> _Work instruction_
Only the lines from the top of the data through the line containing "### API Requirements" should be duplicated, exactly as they appear.

___ Information supplied ___

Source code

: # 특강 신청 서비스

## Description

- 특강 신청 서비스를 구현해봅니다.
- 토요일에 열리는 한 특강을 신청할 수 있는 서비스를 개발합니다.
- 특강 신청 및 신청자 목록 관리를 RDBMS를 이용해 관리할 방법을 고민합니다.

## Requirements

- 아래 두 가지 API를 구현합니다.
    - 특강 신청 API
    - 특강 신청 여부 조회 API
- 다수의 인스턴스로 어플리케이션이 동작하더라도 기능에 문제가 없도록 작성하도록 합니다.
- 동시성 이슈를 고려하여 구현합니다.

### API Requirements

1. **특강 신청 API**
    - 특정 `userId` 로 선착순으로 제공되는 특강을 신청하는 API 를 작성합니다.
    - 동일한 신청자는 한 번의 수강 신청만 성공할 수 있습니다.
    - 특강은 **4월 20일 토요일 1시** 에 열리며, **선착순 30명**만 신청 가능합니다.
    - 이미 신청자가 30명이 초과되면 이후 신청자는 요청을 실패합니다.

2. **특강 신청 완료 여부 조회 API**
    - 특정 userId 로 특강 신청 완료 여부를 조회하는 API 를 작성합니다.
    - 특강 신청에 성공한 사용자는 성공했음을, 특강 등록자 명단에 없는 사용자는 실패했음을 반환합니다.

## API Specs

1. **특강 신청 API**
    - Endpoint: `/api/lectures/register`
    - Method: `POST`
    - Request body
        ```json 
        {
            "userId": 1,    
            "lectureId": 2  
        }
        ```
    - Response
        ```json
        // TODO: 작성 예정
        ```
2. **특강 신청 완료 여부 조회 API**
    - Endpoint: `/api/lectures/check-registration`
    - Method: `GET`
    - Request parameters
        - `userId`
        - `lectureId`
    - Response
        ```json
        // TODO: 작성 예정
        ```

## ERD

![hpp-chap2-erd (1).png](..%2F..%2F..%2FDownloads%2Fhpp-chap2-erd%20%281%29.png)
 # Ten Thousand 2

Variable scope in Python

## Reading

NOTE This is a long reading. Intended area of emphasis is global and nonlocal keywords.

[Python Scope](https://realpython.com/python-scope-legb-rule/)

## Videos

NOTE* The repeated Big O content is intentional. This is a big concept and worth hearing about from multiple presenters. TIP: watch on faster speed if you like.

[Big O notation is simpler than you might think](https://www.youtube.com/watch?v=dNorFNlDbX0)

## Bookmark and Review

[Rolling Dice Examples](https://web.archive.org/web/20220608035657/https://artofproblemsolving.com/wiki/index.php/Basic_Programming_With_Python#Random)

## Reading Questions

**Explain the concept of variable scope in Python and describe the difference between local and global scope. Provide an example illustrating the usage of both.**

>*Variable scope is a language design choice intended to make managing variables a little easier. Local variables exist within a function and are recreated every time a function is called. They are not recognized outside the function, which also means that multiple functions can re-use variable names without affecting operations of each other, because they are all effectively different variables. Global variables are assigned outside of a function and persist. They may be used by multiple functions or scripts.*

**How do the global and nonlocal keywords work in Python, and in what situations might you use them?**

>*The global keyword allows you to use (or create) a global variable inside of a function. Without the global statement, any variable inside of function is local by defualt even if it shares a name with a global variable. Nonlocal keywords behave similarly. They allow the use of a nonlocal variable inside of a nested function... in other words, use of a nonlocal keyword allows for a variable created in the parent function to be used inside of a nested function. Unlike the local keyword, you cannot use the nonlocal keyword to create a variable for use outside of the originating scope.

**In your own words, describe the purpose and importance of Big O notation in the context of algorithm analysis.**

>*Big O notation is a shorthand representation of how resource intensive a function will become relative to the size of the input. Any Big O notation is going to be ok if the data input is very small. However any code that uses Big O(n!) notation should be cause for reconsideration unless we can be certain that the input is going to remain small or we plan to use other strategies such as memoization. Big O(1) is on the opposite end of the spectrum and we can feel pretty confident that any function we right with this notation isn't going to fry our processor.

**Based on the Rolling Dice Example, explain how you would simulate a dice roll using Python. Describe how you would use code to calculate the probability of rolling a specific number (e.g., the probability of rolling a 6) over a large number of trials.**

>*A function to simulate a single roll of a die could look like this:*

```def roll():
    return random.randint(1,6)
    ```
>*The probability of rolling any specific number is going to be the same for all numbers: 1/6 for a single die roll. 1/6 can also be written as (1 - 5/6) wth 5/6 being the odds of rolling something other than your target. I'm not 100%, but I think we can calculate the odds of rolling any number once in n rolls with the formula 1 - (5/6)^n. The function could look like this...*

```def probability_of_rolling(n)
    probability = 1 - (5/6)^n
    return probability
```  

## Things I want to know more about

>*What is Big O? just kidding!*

___

> _Result of this task_
Source code

: # 특강 신청 서비스

## Description

- 특강 신청 서비스를 구현해봅니다.
- 토요일에 열리는 한 특강을 신청할 수 있는 서비스를 개발합니다.
- 특강 신청 및 신청자 목록 관리를 RDBMS를 이용해 관리할 방법을 고민합니다.

## Requirements

- 아래 두 가지 API를 구현합니다.
    - 특강 신청 API
    - 특강 신청 여부 조회 API
- 다수의 인스턴스로 어플리케이션이 동작하더라도 기능에 문제가 없도록 작성하도록 합니다.
- 동시성 이슈를 고려하여 구현합니다.

### API Requirements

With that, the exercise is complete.